Designing out the workload

Most gardens are never designed at all. Instead, they evolve over many years, as their owners add new ideas - or find room for impulse buys of anything from plants and planters to ponds and gazebos. Many people buying a house 'inherit' someone else's garden which, though ideal for the previous owners, is not right for their lifestyle. Whether you want to create a totally new garden, or simply to adapt your existing one, good design can appreciably lighten the workload.

Your 'garden diary' will probably highlight several areas where a minor design 'tweak' could save hours in the long run. For instance, if you have an average-sized lawn which takes more than an hour to mow and trim round the edges, something as simple as smoothing out sharply curved borders could knock 15 minutes or more off your weekly schedule straight away. Over an entire gardening season this is the equivalent of reducing the workload by a whole day.

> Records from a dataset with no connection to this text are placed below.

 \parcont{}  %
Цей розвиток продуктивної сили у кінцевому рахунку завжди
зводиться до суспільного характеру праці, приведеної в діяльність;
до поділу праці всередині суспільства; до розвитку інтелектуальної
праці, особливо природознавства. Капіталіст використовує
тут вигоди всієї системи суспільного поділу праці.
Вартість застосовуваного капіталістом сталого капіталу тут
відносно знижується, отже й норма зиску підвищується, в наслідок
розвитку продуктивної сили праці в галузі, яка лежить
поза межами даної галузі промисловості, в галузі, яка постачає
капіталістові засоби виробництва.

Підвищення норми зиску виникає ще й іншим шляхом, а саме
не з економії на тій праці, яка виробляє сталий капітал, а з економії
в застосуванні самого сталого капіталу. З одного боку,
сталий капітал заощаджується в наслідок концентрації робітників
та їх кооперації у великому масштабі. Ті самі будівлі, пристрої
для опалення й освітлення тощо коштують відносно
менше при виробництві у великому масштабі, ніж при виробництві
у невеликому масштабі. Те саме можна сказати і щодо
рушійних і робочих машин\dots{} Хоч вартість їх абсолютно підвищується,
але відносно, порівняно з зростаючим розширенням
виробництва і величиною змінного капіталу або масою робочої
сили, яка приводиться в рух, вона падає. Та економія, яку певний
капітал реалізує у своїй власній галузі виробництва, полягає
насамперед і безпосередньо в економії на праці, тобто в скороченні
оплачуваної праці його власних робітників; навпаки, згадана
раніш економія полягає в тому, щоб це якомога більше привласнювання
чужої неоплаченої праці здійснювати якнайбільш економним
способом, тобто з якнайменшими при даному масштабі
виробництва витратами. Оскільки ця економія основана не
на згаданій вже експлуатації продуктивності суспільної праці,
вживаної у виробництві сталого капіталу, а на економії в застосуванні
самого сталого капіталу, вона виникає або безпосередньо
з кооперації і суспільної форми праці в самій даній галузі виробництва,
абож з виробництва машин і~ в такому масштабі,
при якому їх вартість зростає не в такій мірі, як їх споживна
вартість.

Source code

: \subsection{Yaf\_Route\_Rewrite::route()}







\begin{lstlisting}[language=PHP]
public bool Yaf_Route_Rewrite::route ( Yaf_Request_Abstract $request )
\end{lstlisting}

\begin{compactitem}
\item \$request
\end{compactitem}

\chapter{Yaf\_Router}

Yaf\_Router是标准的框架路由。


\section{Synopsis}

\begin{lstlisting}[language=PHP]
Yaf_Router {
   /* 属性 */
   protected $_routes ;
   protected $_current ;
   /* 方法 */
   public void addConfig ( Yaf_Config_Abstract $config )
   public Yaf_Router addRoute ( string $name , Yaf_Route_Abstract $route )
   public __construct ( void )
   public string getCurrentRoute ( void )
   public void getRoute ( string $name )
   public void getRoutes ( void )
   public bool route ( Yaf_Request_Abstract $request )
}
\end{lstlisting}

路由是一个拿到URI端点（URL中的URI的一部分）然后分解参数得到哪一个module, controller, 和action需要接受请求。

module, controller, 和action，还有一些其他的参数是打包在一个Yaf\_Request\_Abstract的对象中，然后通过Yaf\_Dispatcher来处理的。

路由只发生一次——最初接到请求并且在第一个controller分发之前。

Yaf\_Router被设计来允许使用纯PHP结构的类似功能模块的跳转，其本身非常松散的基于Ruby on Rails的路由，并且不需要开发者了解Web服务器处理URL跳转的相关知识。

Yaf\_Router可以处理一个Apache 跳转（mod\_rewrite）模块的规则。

It can take a lot of time to make design changes. To decide if a change is worth making, you will need to balance the time spent on setting up the design change against the time saved by implementing it. Work that can be done in winter, when mainstream gardening jobs dry up in most climatic zones, is particularly worthwhile. For instance, if each autumn you have to reseed bare patches in the lawn where people wear a path to get to the shed or back gate, a few hours spent in winter sinking stepping stones a stride apart into the grass will mean that you never need to reseed the patches again.

Not all time-saving design tips are cheap. For instance, converting a small, fiddly front lawn to ground-cover plants grown through mulch matting under gravel will be an expensive, though attractive, way to eliminate the need to mow. But if the alternative is to pay someone to keep the garden tidy or to spend large amounts of time and money on controlling weeds, the initial outlay may look like better value.

The biggest time saving, however, comes from careful planning when adding a new feature. For instance, when building a pond, you can save hours of clearing out fallen leaves in future years by positioning it away from deciduous trees. Also, the correct choice of plants for your climate will mean they grow better and are easier to look after. For additional ideas, visit libraries, watch TV programs, read books and look through magazines. By planning carefully from the start you will be able to avoid problems later on.